We've been Zuma-ed
The "Zuma effect" of December - coupled with a worsening drought, falling commodity prices and a slowing Chinese economy - forced Reserve Bank governor Lesetja Kganyago to show a bit of tough love yesterday.
Kganyago took aggressive action when he raised the repurchase rate by 50 basis points to 6.75%.
The move, he explained, was because of inflation worries caused by the weakening rand, which had depreciated by 15% against the dollar since the Bank's last monetary policy meeting in November.
The rand's fall, as at least three economists have pointed out, was partly as a result of President Jacob Zuma's decision to fire Finance Minister Nhlanhla Nene and replace him with the unknown Des van Rooyen.
"The currency bombed because of Zuma's effect on the currency. I would say that at least 25 of the 50- basis-points rise was because of him," said economist Dawie Roodt.
"You can't say that decision did not affect the rand," said Isaac Matshekgo, adding that, before then, the rand was faring well.
The currency hit a record low of 17.9169 to the dollar on January 11.
Mike Schussler, however, felt that Zuma's role in the interest rate hike was minuscule , saying it had more to do with low commodity prices and volatility in China.
Other economic woes include inflation risks caused by the worst drought in more than a century, which will affect food prices.
Policymakers limited rate increases last year to help support an economy that is expected to expand by only 0.7% this year, the slowest since the 2009 recession, according to the IMF.
Roodt said yesterday's hike was a move in the right direction.
"This guy is doing what he is supposed to do. You can see this by the positive response of the markets after the announcement."
The rand rallied by as much as 1.7% to 16.1529 to the dollar.
Enoch Godongwana, head of the ANC's economic transformation committee, agreed with Schussler, saying "[Zuma's decision] can't be the reason for the sustained depreciation of the rand".
Matshekgo said that the going would get even tougher before long. But if all went well and there was a good Budget speech, the rand could recover significantly later in the year and there could be an interest rate reversal. But until then consumers would be hurt.
The 50-basis-points increase means an extra R165 a month on a R500 000 bond.
The macroeconomic environment is cause for concern for the City of Johannesburg, which said it "continues to negatively impact on the payment by our customers whose disposable incomes are decreasing".

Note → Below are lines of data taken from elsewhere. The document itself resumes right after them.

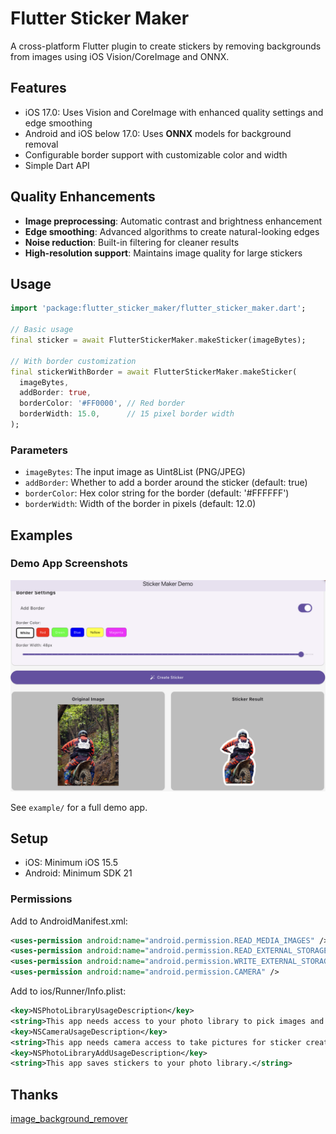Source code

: # Flutter Sticker Maker

A cross-platform Flutter plugin to create stickers by removing backgrounds from images using iOS Vision/CoreImage and ONNX.

## Features

- iOS 17.0: Uses Vision and CoreImage with enhanced quality settings and edge smoothing
- Android and iOS below 17.0: Uses **ONNX** models for background removal
- Configurable border support with customizable color and width
- Simple Dart API

## Quality Enhancements

- **Image preprocessing**: Automatic contrast and brightness enhancement
- **Edge smoothing**: Advanced algorithms to create natural-looking edges
- **Noise reduction**: Built-in filtering for cleaner results
- **High-resolution support**: Maintains image quality for large stickers

## Usage

```dart
import 'package:flutter_sticker_maker/flutter_sticker_maker.dart';

// Basic usage
final sticker = await FlutterStickerMaker.makeSticker(imageBytes);

// With border customization
final stickerWithBorder = await FlutterStickerMaker.makeSticker(
  imageBytes,
  addBorder: true,
  borderColor: '#FF0000', // Red border
  borderWidth: 15.0,      // 15 pixel border width
);
```

### Parameters

- `imageBytes`: The input image as Uint8List (PNG/JPEG)
- `addBorder`: Whether to add a border around the sticker (default: true)
- `borderColor`: Hex color string for the border (default: '#FFFFFF')
- `borderWidth`: Width of the border in pixels (default: 12.0)

## Examples

### Demo App Screenshots

![example](example/assets/images/IMG_0121.PNG)


See `example/` for a full demo app.

## Setup

- iOS: Minimum iOS 15.5
- Android: Minimum SDK 21

### Permissions

Add to AndroidManifest.xml:
```xml
<uses-permission android:name="android.permission.READ_MEDIA_IMAGES" />
<uses-permission android:name="android.permission.READ_EXTERNAL_STORAGE" android:maxSdkVersion="32"/>
<uses-permission android:name="android.permission.WRITE_EXTERNAL_STORAGE" android:maxSdkVersion="28"/>
<uses-permission android:name="android.permission.CAMERA" />
```

Add to ios/Runner/Info.plist:
```xml
<key>NSPhotoLibraryUsageDescription</key>
<string>This app needs access to your photo library to pick images and save stickers.</string>
<key>NSCameraUsageDescription</key>
<string>This app needs camera access to take pictures for sticker creation.</string>
<key>NSPhotoLibraryAddUsageDescription</key>
<string>This app saves stickers to your photo library.</string>
```

## Thanks

[image_background_remover](https://github.com/Netesh5/image_background_remover)
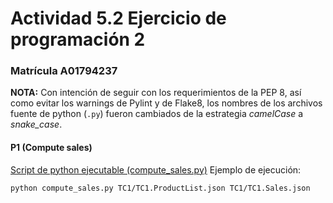 # Actividad 5.2 Ejercicio de programación 2
### Matrícula A01794237

**NOTA:** Con intención de seguir con los requerimientos de la PEP 8, así como evitar los warnings de Pylint y de Flake8, los nombres de los archivos fuente de python (`.py`) fueron cambiados de la estrategia _camelCase_ a *snake_case*. 

#### P1 (Compute sales)
[Script de python ejecutable (compute_sales.py)](compute_sales.py)
Ejemplo de ejecución:
```
python compute_sales.py TC1/TC1.ProductList.json TC1/TC1.Sales.json
```
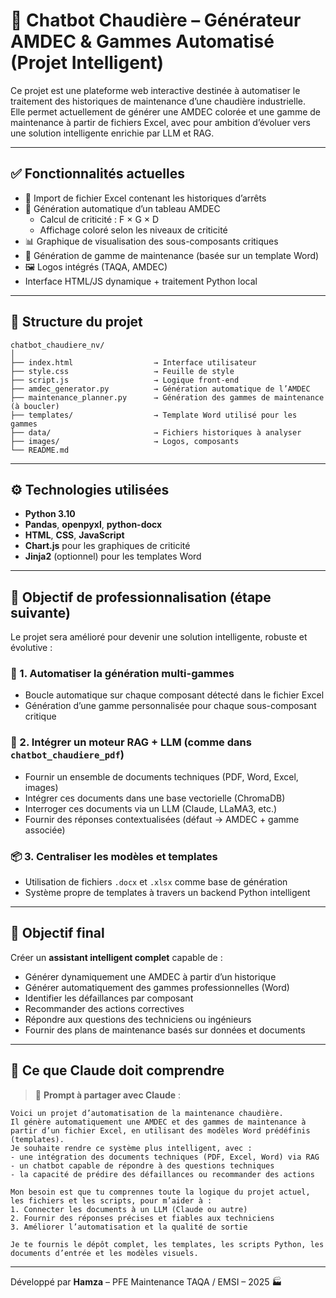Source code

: # 🤖 Chatbot Chaudière – Générateur AMDEC & Gammes Automatisé (Projet Intelligent)

Ce projet est une plateforme web interactive destinée à automatiser le traitement des historiques de maintenance d’une chaudière industrielle.  
Elle permet actuellement de générer une AMDEC colorée et une gamme de maintenance à partir de fichiers Excel, avec pour ambition d’évoluer vers une solution intelligente enrichie par LLM et RAG.

---

## ✅ Fonctionnalités actuelles

- 📁 Import de fichier Excel contenant les historiques d’arrêts
- 🧠 Génération automatique d’un tableau AMDEC
  - Calcul de criticité : F × G × D
  - Affichage coloré selon les niveaux de criticité
- 📊 Graphique de visualisation des sous-composants critiques
- 📄 Génération de gamme de maintenance (basée sur un template Word)
- 🖼️ Logos intégrés (TAQA, AMDEC)
- Interface HTML/JS dynamique + traitement Python local

---

## 📂 Structure du projet

```
chatbot_chaudiere_nv/
│
├── index.html                  → Interface utilisateur
├── style.css                   → Feuille de style
├── script.js                   → Logique front-end
├── amdec_generator.py          → Génération automatique de l’AMDEC
├── maintenance_planner.py      → Génération des gammes de maintenance (à boucler)
├── templates/                  → Template Word utilisé pour les gammes
├── data/                       → Fichiers historiques à analyser
├── images/                     → Logos, composants
└── README.md
```

---

## ⚙️ Technologies utilisées

- **Python 3.10**
- **Pandas**, **openpyxl**, **python-docx**
- **HTML**, **CSS**, **JavaScript**
- **Chart.js** pour les graphiques de criticité
- **Jinja2** (optionnel) pour les templates Word

---

## 🎯 Objectif de professionnalisation (étape suivante)

Le projet sera amélioré pour devenir une solution intelligente, robuste et évolutive :

### 🔁 1. Automatiser la génération multi-gammes
- Boucle automatique sur chaque composant détecté dans le fichier Excel
- Génération d’une gamme personnalisée pour chaque sous-composant critique

### 🧠 2. Intégrer un moteur RAG + LLM (comme dans `chatbot_chaudiere_pdf`)
- Fournir un ensemble de documents techniques (PDF, Word, Excel, images)
- Intégrer ces documents dans une base vectorielle (ChromaDB)
- Interroger ces documents via un LLM (Claude, LLaMA3, etc.)
- Fournir des réponses contextualisées (défaut → AMDEC + gamme associée)

### 📦 3. Centraliser les modèles et templates
- Utilisation de fichiers `.docx` et `.xlsx` comme base de génération
- Système propre de templates à travers un backend Python intelligent

---

## 🧠 Objectif final

Créer un **assistant intelligent complet** capable de :

- Générer dynamiquement une AMDEC à partir d’un historique
- Générer automatiquement des gammes professionnelles (Word)
- Identifier les défaillances par composant
- Recommander des actions correctives
- Répondre aux questions des techniciens ou ingénieurs
- Fournir des plans de maintenance basés sur données et documents

---

## 🎯 Ce que Claude doit comprendre

> 🧾 **Prompt à partager avec Claude** :

```
Voici un projet d’automatisation de la maintenance chaudière.  
Il génère automatiquement une AMDEC et des gammes de maintenance à partir d’un fichier Excel, en utilisant des modèles Word prédéfinis (templates).  
Je souhaite rendre ce système plus intelligent, avec :
- une intégration des documents techniques (PDF, Excel, Word) via RAG
- un chatbot capable de répondre à des questions techniques
- la capacité de prédire des défaillances ou recommander des actions

Mon besoin est que tu comprennes toute la logique du projet actuel, les fichiers et les scripts, pour m’aider à :
1. Connecter les documents à un LLM (Claude ou autre)
2. Fournir des réponses précises et fiables aux techniciens
3. Améliorer l’automatisation et la qualité de sortie

Je te fournis le dépôt complet, les templates, les scripts Python, les documents d’entrée et les modèles visuels.
```

---

Développé par **Hamza** – PFE Maintenance TAQA / EMSI – 2025 🏭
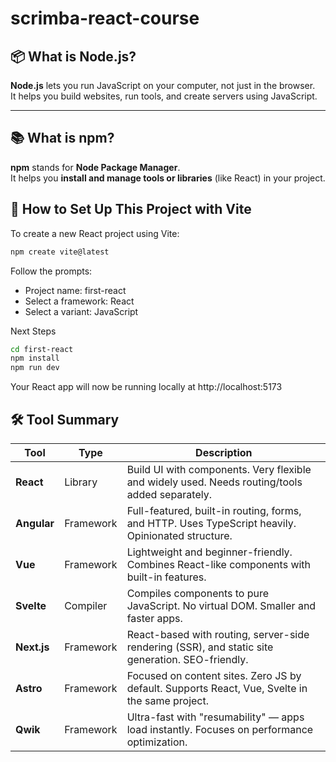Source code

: # scrimba-react-course

## 📦 What is Node.js?

**Node.js** lets you run JavaScript on your computer, not just in the browser.  
It helps you build websites, run tools, and create servers using JavaScript.

---

## 📚 What is npm?

**npm** stands for **Node Package Manager**.  
It helps you **install and manage tools or libraries** (like React) in your project.

## 🚀 How to Set Up This Project with Vite

To create a new React project using Vite:

```bash
npm create vite@latest
```

Follow the prompts:
- Project name: first-react
- Select a framework: React
- Select a variant: JavaScript

Next Steps
```bash
cd first-react
npm install
npm run dev
```
Your React app will now be running locally at http://localhost:5173

## 🛠️ Tool Summary

| Tool     | Type       | Description                                                                 |
|----------|------------|-----------------------------------------------------------------------------|
| **React**    | Library    | Build UI with components. Very flexible and widely used. Needs routing/tools added separately. |
| **Angular**  | Framework  | Full-featured, built-in routing, forms, and HTTP. Uses TypeScript heavily. Opinionated structure. |
| **Vue**      | Framework  | Lightweight and beginner-friendly. Combines React-like components with built-in features.         |
| **Svelte**   | Compiler   | Compiles components to pure JavaScript. No virtual DOM. Smaller and faster apps.                  |
| **Next.js**  | Framework  | React-based with routing, server-side rendering (SSR), and static site generation. SEO-friendly.  |
| **Astro**    | Framework  | Focused on content sites. Zero JS by default. Supports React, Vue, Svelte in the same project.     |
| **Qwik**     | Framework  | Ultra-fast with "resumability" — apps load instantly. Focuses on performance optimization.         |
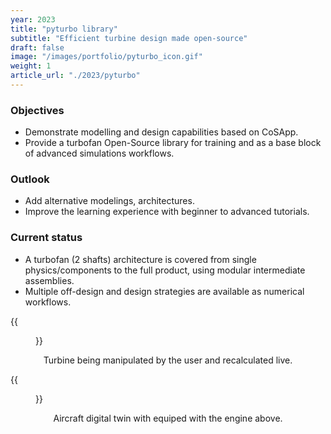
 ```yaml
---
year: 2023
title: "pyturbo library"
subtitle: "Efficient turbine design made open-source"
draft: false
image: "/images/portfolio/pyturbo_icon.gif"
weight: 1
article_url: "./2023/pyturbo"
---
```


### Objectives

- Demonstrate modelling and design capabilities based on CoSApp.
- Provide a turbofan Open-Source library for training and as a base block of advanced simulations workflows.

### Outlook

- Add alternative modelings, architectures.
- Improve the learning experience with beginner to advanced tutorials.

### Current status

- A turbofan (2 shafts) architecture is covered from single physics/components to the full product, using modular intermediate assemblies.
- Multiple off-design and design strategies are available as numerical workflows.

<div class='row'>
<div class='col-lg-5 col-md-5 col-12' text-align='center'>
    <div class='imgbox'>
        {{<figure src=pyturbo_icon.gif width="100%" class="center-fit">}}
    </div>
    <center><p> Turbine being manipulated by the user and recalculated live.</p></center>
</div>
<div class='col-lg-7 col-md-7 col-12' text-align='center'>
    <div class='imgbox'>
        {{<figure src=pyturbo_aircraft.png width="100%">}}
    </div>
    <center><p> Aircraft digital twin with equiped with the engine above.</p></center>
</div>
</div>
</div>
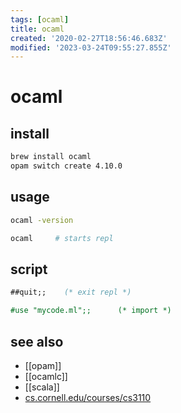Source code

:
 ```yaml
---
tags: [ocaml]
title: ocaml
created: '2020-02-27T18:56:46.683Z'
modified: '2023-03-24T09:55:27.855Z'
---
```


# ocaml

## install

```sh
brew install ocaml
opam switch create 4.10.0
```

## usage

```sh
ocaml -version

ocaml     # starts repl
```

## script

```ocaml
##quit;;    (* exit repl *)

#use "mycode.ml";;      (* import *)
```

## see also

- [[opam]]
- [[ocamlc]]
- [[scala]]
- [cs.cornell.edu/courses/cs3110](https://www.cs.cornell.edu/courses/cs3110/2020sp/textbook/)
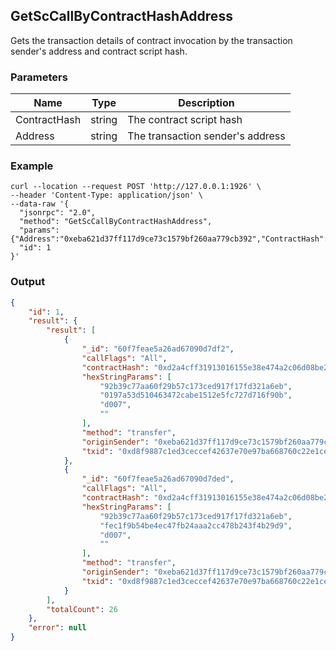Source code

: ## GetScCallByContractHashAddress

Gets the transaction details of contract invocation by the transaction sender's address and contract script hash.

### Parameters

| Name         | Type   | Description       |
| ---------------- | -------------- | ------- |
| ContractHash    | string | The contract script hash |
| Address    | string | The transaction sender's address |

### Example
```shell
curl --location --request POST 'http://127.0.0.1:1926' \
--header 'Content-Type: application/json' \
--data-raw '{  
  "jsonrpc": "2.0",
  "method": "GetScCallByContractHashAddress",
  "params": {"Address":"0xeba621d37ff117d9ce73c1579bf260aa779cb392","ContractHash":"0xd2a4cff31913016155e38e474a2c06d08be276cf","Limit":2},
  "id": 1
}'
```

### Output

```json
{
    "id": 1,
    "result": {
        "result": [
            {
                "_id": "60f7feae5a26ad67090d7df2",
                "callFlags": "All",
                "contractHash": "0xd2a4cff31913016155e38e474a2c06d08be276cf",
                "hexStringParams": [
                    "92b39c77aa60f29b57c173ced917f17fd321a6eb",
                    "0197a53d510463472cabe1512e5fc727d716f90b",
                    "d007",
                    ""
                ],
                "method": "transfer",
                "originSender": "0xeba621d37ff117d9ce73c1579bf260aa779cb392",
                "txid": "0xd8f9887c1ed3ceccef42637e70e97ba668760c22e1ceabe5b510ccf70a328c68"
            },
            {
                "_id": "60f7feae5a26ad67090d7ded",
                "callFlags": "All",
                "contractHash": "0xd2a4cff31913016155e38e474a2c06d08be276cf",
                "hexStringParams": [
                    "92b39c77aa60f29b57c173ced917f17fd321a6eb",
                    "fec1f9b54be4ec47fb24aaa2cc478b243f4b29d9",
                    "d007",
                    ""
                ],
                "method": "transfer",
                "originSender": "0xeba621d37ff117d9ce73c1579bf260aa779cb392",
                "txid": "0xd8f9887c1ed3ceccef42637e70e97ba668760c22e1ceabe5b510ccf70a328c68"
            }
        ],
        "totalCount": 26
    },
    "error": null
}
```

"In the 2014-2015 financial year, the city achieved a revenue collection rate of 92%," said member of the mayoral committee for finance Geoff Makhubo.
"We continue to intensify our credit control. However, some customers have demonstrated affordability challenges due to, in some instances, the high level of household debt."
A turbulent economy is hurting several sectors, including mining.
Mining companies, battered by the downturn in commodity prices, have told the Department of Mineral Resources of their intention to scale down operations, which could result in 32000 job cuts.
This comes as the industry reels from the shock of Kumba Iron Ore's restructuring of its flagship Sishen mine, which will affect 2633 permanent employees and 1300 contract workers.